The Oscars race comes into sharper focus after Sunday's Screen Actors Guild Awards.
If Anne Hathaway dreamed a dream of sweeping the major awards this season, it's coming true.
Daniel Day-Lewis and Jennifer Lawrence were probably in it, too.
The trio of actors followed up their Golden Globe wins with honors at Sunday's 19th annual Screen Actors Guild Awards, which also saw Ben Affleck'sArgo continue its own dream run toward next month's Academy Awards.
Day-Lewis was humble in accepting his male actor award for the starring role in Lincoln.
"It was an actor who murdered Abraham Lincoln," he said. "And therefore it's only fitting that an actor tries every now and then to bring him back to life again.
"Every single cast member gave their characters the kiss of life, and have no doubt, this is an ensemble award."
Hathaway garnered a SAG for supporting female actor for her portrayal of a devoted mother in the musical Les Miserables.
"I'm just thrilled I have dental," Hathaway joked after receiving the award and recalling how she got her SAG card at age 14. "It felt like the beginning of the world."
Silver Linings Playbook star Jennifer Lawrence also had a big win leading up to the Oscar race — female actor.
"This is incredible," she said. "Now I have this naked statue that means some of you even voted for me."
While the Oscars and other awards ceremonies tend to be more all-encompassing in honoring the best of movies and TV, the SAG Awards are focused solely on acting — the trophy that's handed out is even called "The Actor."
Argo won the SAG award for outstanding cast — the ceremony's equivalent to Oscars' best picture.

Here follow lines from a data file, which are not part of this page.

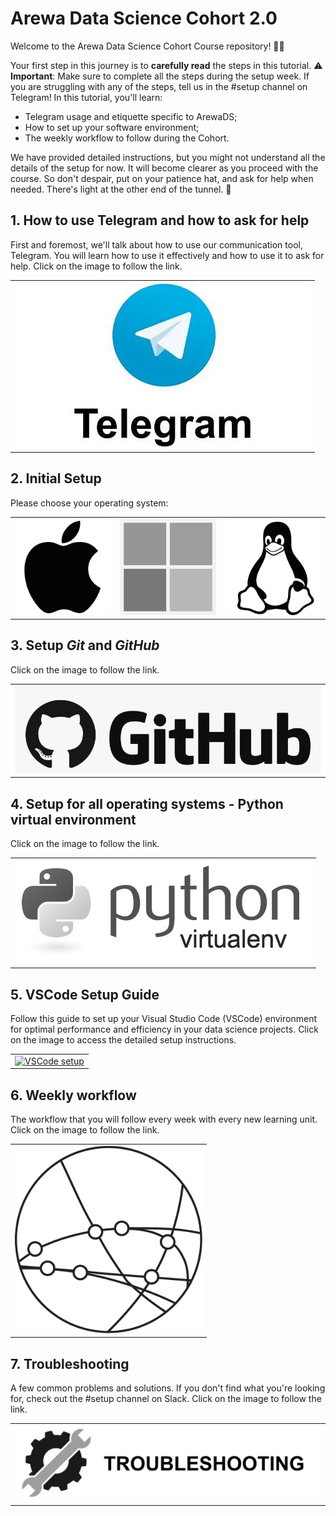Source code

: # Arewa Data Science Cohort 2.0
Welcome to the Arewa Data Science Cohort Course repository! 🧑‍💻

Your first step in this journey is to **carefully read** the steps in this tutorial. ⚠️ **Important**: Make sure to complete all the steps during the setup week. If you are struggling with any of the steps, tell us in the #setup channel on Telegram! In this tutorial, you'll learn:

- Telegram usage and etiquette specific to ArewaDS;
- How to set up your software environment;
- The weekly workflow to follow during the Cohort.

We have provided detailed instructions, but you might not understand all the details of the setup for now. It will become clearer as you proceed with the course. So don't despair, put on your patience hat, and ask for help when needed. There's light at the other end of the tunnel. :star2:

## 1. How to use Telegram and how to ask for help

First and foremost, we'll talk about how to use our communication tool, Telegram. You will learn how to use it effectively and how to use it to ask for help. Click on the image to follow the link.

<table>
  <tr>
    <td>
         <a href="telegram.md">
            <img src="media/telegram.jpeg" alt="Slack" />
        </a>
    </td>
  </tr>
</table>

## 2. Initial Setup

Please choose your operating system:

<table>
  <tr>
    <td>
        <a href="macOS.md">
            <img src="media/macOS.png" alt="MacOS" />
        </a>
    </td>
    <td>
        <a href="WINDOWS.md">
            <img src="media/windows.png" alt="Windows" />
        </a>
    </td>
    <td>
        <a href="LINUX.md">
            <img src="media/linux.png" alt="Linux" />
        </a>
    </td>
  </tr>
</table>

## 3. Setup _Git_ and _GitHub_

Click on the image to follow the link.

<table>
  <tr>
    <td>
        <a href="github.md">
            <img src="media/github.png" alt="GitHub" />
        </a>
    </td>
  </tr>
</table>

## 4. Setup for all operating systems - Python virtual environment

Click on the image to follow the link.

<table>
  <tr>
    <td>
        <a href="python-venv.md">
            <img src="media/python-venv.png" alt="python-venv" />
        </a>
    </td>
  </tr>
</table>

## 5. VSCode Setup Guide

Follow this guide to set up your Visual Studio Code (VSCode) environment for optimal performance and efficiency in your data science projects. Click on the image to access the detailed setup instructions.

<table>
  <tr>
    <td>
        <a href="vscode-setup.md">
            <img src="media/vscode-setup.png" alt="VSCode setup" height="300"/>
        </a>
    </td>
  </tr>
</table>


## 6. Weekly workflow

The workflow that you will follow every week with every new learning unit. Click on the image to follow the link.

<table>
  <tr>
    <td>
        <a href="weekly-workflow.md">
            <img src="media/weekly-workflow.png" alt="weekly-workflow" height="300"/>
        </a>
    </td>
  </tr>
</table>

## 7. Troubleshooting 

A few common problems and solutions. If you don't find what you're looking for, check out the #setup channel on Slack. Click on the image to follow the link.

<table>
  <tr>
    <td>
        <a href="troubleshooting.md">
            <img src="media/troubleshooting.png" alt="troubleshooting" />
        </a>
    </td>
  </tr>
</table>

With a win here after a Golden Globe and Producers Guild Award, Argo has quickly become a favorite this awards season.
"I can't believe I'm standing in the same place where Daniel Day-Lewis was," saidArgo star and director Ben Affleck just after Day-Lewis' acceptance speech. "I feel like I'm a better actor just from the radiation."
Tommy Lee Jones garnered a supporting-male-actor trophy for playing abolitionist Thaddeus Stevens in Lincoln,
On the TV side, Bryan Cranston scored his first win for male actor in a drama for playing Breaking Bad's drug kingpin, Walter White.
"It's so good to be bad," he said, thanking series creator Vince Gilligan. "He wrote the role of my career, and I am so grateful to you, sir."
Claire Danes followed up her Globes win with a SAG award for female actor forHomeland, in which she stars as CIA analyst Carrie Mathison.
"They said when I got this role, I'd have a lot to do," Danes said, "which is the understatement of my career."
The PBS British hit Downton Abbey garnered the ensemble award for drama series. "We weren't expecting this! Shut the French windows, honestly," said Phyllis Logan, who plays housekeeper Mrs. Hughes.
In the comedy categories, 30 Rock scored two wins with Alec Baldwin as male actor and Tina Fey as female actor.
"This is ridiculous," said Baldwin after accepting his eighth award for playing Jack Donaghy. "This is the greatest experience I've ever had."
Fey thanked her cast as well as her friend and former Saturday Night Live cast member Amy Poehler. "I've stolen so many of your moves. I've known you since you were pregnant with Lena Dunham," she joked.
The comedian also made sure to plug 30 Rock's series finale after seven seasons on Thursday: "Just tape The Big Bang Theory once, for crying out loud!"
Modern Family won for best cast in a comedy, but Jesse Tyler Ferguson thanked the casts of 30 Rock as well as The Office, which is also ending this season. "You all have set the comedy bar so high," he said. "All of us are indebted to you."
In the categories for TV miniseries or movie, Kevin Costner won leading male actor forHatfields & McCoys and Julianne Moore nabbed female actor for playing Sarah Palin in HBO's Game Change.
"This means so much coming from all the other actors who voted," Moore said, thanking most everyone in her cast. "I couldn't have asked for a better team."
Baldwin presented the SAG Life Achievement Award to Dick Van Dyke, who danced with penguins in Mary Poppins, drove a flying car in Chitty Chitty Bang Bang and became a TV fixture with The Dick Van Dyke Show.
"This does an old man a lot of good. This is just a thrill," Van Dyke said. "I've been knocking around this business for 70 years and I'm still trying to figure out what I'm doing. Isn't it great we chose a profession that involves not growing up?"
Looking at his award, he concluded, "If this heavy object here lets me refer to you as my peers, I am a happy man."